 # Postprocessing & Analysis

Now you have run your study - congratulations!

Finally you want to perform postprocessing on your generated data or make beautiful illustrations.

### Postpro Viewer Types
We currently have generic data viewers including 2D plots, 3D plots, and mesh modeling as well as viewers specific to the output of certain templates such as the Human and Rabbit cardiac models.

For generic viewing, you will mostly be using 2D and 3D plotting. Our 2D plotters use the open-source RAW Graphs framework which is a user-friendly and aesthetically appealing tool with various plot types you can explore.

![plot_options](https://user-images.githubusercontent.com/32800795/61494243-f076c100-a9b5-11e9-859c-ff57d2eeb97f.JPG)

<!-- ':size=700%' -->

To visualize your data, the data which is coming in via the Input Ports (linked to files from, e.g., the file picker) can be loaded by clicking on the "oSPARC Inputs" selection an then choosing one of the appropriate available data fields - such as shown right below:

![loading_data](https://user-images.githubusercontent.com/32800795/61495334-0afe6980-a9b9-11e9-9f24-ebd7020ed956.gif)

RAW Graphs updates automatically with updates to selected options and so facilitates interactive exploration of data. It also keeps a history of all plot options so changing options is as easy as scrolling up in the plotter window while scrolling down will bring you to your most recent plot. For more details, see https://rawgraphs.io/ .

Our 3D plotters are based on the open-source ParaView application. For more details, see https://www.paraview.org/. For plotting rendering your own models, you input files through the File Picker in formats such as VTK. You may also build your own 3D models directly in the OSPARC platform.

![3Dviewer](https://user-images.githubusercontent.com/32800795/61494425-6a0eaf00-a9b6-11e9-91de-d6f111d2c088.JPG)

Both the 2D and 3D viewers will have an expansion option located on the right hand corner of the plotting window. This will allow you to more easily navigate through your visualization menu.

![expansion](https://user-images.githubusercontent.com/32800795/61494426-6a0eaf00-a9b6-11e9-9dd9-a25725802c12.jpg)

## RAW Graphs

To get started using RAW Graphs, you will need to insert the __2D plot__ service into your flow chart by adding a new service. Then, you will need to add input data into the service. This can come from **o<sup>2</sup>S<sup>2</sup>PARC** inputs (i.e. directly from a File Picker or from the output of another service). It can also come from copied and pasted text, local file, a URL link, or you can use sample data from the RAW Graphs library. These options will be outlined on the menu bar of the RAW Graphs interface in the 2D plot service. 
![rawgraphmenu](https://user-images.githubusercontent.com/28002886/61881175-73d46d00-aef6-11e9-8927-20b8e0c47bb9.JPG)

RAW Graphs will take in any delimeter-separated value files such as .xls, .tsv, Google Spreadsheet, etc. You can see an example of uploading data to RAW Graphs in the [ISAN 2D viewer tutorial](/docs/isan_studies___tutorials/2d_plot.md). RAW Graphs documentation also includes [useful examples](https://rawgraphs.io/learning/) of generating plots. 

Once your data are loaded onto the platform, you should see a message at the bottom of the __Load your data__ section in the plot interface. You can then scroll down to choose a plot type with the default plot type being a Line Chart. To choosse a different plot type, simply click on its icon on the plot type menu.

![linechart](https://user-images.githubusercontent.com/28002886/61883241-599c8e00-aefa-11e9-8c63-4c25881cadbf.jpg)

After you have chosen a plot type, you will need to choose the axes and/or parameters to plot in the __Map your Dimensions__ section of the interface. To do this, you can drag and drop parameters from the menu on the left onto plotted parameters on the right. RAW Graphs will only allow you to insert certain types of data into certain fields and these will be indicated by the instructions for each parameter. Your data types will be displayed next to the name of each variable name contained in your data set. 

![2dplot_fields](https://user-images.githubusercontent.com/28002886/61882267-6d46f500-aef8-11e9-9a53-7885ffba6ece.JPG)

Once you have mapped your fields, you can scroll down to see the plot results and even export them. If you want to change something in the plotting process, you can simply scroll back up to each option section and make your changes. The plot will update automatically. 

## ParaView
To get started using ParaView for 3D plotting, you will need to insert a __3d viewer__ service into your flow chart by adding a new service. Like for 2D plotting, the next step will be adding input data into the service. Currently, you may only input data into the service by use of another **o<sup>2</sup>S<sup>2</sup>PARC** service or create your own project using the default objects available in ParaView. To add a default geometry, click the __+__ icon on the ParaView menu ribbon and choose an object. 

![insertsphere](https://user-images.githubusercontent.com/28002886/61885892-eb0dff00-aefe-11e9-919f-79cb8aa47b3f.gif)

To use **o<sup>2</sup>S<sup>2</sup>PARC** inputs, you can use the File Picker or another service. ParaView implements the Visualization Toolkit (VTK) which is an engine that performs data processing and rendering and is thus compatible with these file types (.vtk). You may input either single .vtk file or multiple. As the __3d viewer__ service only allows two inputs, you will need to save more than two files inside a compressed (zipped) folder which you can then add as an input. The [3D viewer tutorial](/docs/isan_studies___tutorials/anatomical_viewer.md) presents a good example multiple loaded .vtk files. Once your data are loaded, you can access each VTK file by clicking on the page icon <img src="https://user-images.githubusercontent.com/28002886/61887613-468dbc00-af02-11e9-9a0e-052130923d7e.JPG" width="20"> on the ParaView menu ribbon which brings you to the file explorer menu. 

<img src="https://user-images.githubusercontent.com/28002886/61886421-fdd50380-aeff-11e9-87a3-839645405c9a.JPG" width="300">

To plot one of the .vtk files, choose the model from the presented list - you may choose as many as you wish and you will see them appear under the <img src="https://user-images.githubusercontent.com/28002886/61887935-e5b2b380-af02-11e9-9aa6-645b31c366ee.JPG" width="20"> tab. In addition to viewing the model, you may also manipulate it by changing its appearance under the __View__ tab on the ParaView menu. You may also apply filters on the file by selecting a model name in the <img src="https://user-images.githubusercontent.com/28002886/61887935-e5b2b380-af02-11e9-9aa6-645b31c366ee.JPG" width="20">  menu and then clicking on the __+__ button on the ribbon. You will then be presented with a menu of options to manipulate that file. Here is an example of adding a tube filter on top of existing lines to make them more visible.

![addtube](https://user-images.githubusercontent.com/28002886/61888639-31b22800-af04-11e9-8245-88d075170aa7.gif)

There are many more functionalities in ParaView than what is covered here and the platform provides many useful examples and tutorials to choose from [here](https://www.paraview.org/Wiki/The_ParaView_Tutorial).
★ ★ ★
* [Task objective]: All records above are to be printed exactly, with nothing omitted.

* [Response to the exercise]:
 # Postprocessing & Analysis

Now you have run your study - congratulations!

Finally you want to perform postprocessing on your generated data or make beautiful illustrations.

### Postpro Viewer Types
We currently have generic data viewers including 2D plots, 3D plots, and mesh modeling as well as viewers specific to the output of certain templates such as the Human and Rabbit cardiac models.

For generic viewing, you will mostly be using 2D and 3D plotting. Our 2D plotters use the open-source RAW Graphs framework which is a user-friendly and aesthetically appealing tool with various plot types you can explore.

![plot_options](https://user-images.githubusercontent.com/32800795/61494243-f076c100-a9b5-11e9-859c-ff57d2eeb97f.JPG)

<!-- ':size=700%' -->

To visualize your data, the data which is coming in via the Input Ports (linked to files from, e.g., the file picker) can be loaded by clicking on the "oSPARC Inputs" selection an then choosing one of the appropriate available data fields - such as shown right below:

![loading_data](https://user-images.githubusercontent.com/32800795/61495334-0afe6980-a9b9-11e9-9f24-ebd7020ed956.gif)

RAW Graphs updates automatically with updates to selected options and so facilitates interactive exploration of data. It also keeps a history of all plot options so changing options is as easy as scrolling up in the plotter window while scrolling down will bring you to your most recent plot. For more details, see https://rawgraphs.io/ .

Our 3D plotters are based on the open-source ParaView application. For more details, see https://www.paraview.org/. For plotting rendering your own models, you input files through the File Picker in formats such as VTK. You may also build your own 3D models directly in the OSPARC platform.

![3Dviewer](https://user-images.githubusercontent.com/32800795/61494425-6a0eaf00-a9b6-11e9-91de-d6f111d2c088.JPG)

Both the 2D and 3D viewers will have an expansion option located on the right hand corner of the plotting window. This will allow you to more easily navigate through your visualization menu.

![expansion](https://user-images.githubusercontent.com/32800795/61494426-6a0eaf00-a9b6-11e9-9dd9-a25725802c12.jpg)

## RAW Graphs

To get started using RAW Graphs, you will need to insert the __2D plot__ service into your flow chart by adding a new service. Then, you will need to add input data into the service. This can come from **o<sup>2</sup>S<sup>2</sup>PARC** inputs (i.e. directly from a File Picker or from the output of another service). It can also come from copied and pasted text, local file, a URL link, or you can use sample data from the RAW Graphs library. These options will be outlined on the menu bar of the RAW Graphs interface in the 2D plot service. 
![rawgraphmenu](https://user-images.githubusercontent.com/28002886/61881175-73d46d00-aef6-11e9-8927-20b8e0c47bb9.JPG)

RAW Graphs will take in any delimeter-separated value files such as .xls, .tsv, Google Spreadsheet, etc. You can see an example of uploading data to RAW Graphs in the [ISAN 2D viewer tutorial](/docs/isan_studies___tutorials/2d_plot.md). RAW Graphs documentation also includes [useful examples](https://rawgraphs.io/learning/) of generating plots. 

Once your data are loaded onto the platform, you should see a message at the bottom of the __Load your data__ section in the plot interface. You can then scroll down to choose a plot type with the default plot type being a Line Chart. To choosse a different plot type, simply click on its icon on the plot type menu.

![linechart](https://user-images.githubusercontent.com/28002886/61883241-599c8e00-aefa-11e9-8c63-4c25881cadbf.jpg)

After you have chosen a plot type, you will need to choose the axes and/or parameters to plot in the __Map your Dimensions__ section of the interface. To do this, you can drag and drop parameters from the menu on the left onto plotted parameters on the right. RAW Graphs will only allow you to insert certain types of data into certain fields and these will be indicated by the instructions for each parameter. Your data types will be displayed next to the name of each variable name contained in your data set. 

![2dplot_fields](https://user-images.githubusercontent.com/28002886/61882267-6d46f500-aef8-11e9-9a53-7885ffba6ece.JPG)

Once you have mapped your fields, you can scroll down to see the plot results and even export them. If you want to change something in the plotting process, you can simply scroll back up to each option section and make your changes. The plot will update automatically. 

## ParaView
To get started using ParaView for 3D plotting, you will need to insert a __3d viewer__ service into your flow chart by adding a new service. Like for 2D plotting, the next step will be adding input data into the service. Currently, you may only input data into the service by use of another **o<sup>2</sup>S<sup>2</sup>PARC** service or create your own project using the default objects available in ParaView. To add a default geometry, click the __+__ icon on the ParaView menu ribbon and choose an object. 

![insertsphere](https://user-images.githubusercontent.com/28002886/61885892-eb0dff00-aefe-11e9-919f-79cb8aa47b3f.gif)

To use **o<sup>2</sup>S<sup>2</sup>PARC** inputs, you can use the File Picker or another service. ParaView implements the Visualization Toolkit (VTK) which is an engine that performs data processing and rendering and is thus compatible with these file types (.vtk). You may input either single .vtk file or multiple. As the __3d viewer__ service only allows two inputs, you will need to save more than two files inside a compressed (zipped) folder which you can then add as an input. The [3D viewer tutorial](/docs/isan_studies___tutorials/anatomical_viewer.md) presents a good example multiple loaded .vtk files. Once your data are loaded, you can access each VTK file by clicking on the page icon <img src="https://user-images.githubusercontent.com/28002886/61887613-468dbc00-af02-11e9-9a0e-052130923d7e.JPG" width="20"> on the ParaView menu ribbon which brings you to the file explorer menu. 

<img src="https://user-images.githubusercontent.com/28002886/61886421-fdd50380-aeff-11e9-87a3-839645405c9a.JPG" width="300">

To plot one of the .vtk files, choose the model from the presented list - you may choose as many as you wish and you will see them appear under the <img src="https://user-images.githubusercontent.com/28002886/61887935-e5b2b380-af02-11e9-9aa6-645b31c366ee.JPG" width="20"> tab. In addition to viewing the model, you may also manipulate it by changing its appearance under the __View__ tab on the ParaView menu. You may also apply filters on the file by selecting a model name in the <img src="https://user-images.githubusercontent.com/28002886/61887935-e5b2b380-af02-11e9-9aa6-645b31c366ee.JPG" width="20">  menu and then clicking on the __+__ button on the ribbon. You will then be presented with a menu of options to manipulate that file. Here is an example of adding a tube filter on top of existing lines to make them more visible.

![addtube](https://user-images.githubusercontent.com/28002886/61888639-31b22800-af04-11e9-8245-88d075170aa7.gif)

There are many more functionalities in ParaView than what is covered here and the platform provides many useful examples and tutorials to choose from [here](https://www.paraview.org/Wiki/The_ParaView_Tutorial).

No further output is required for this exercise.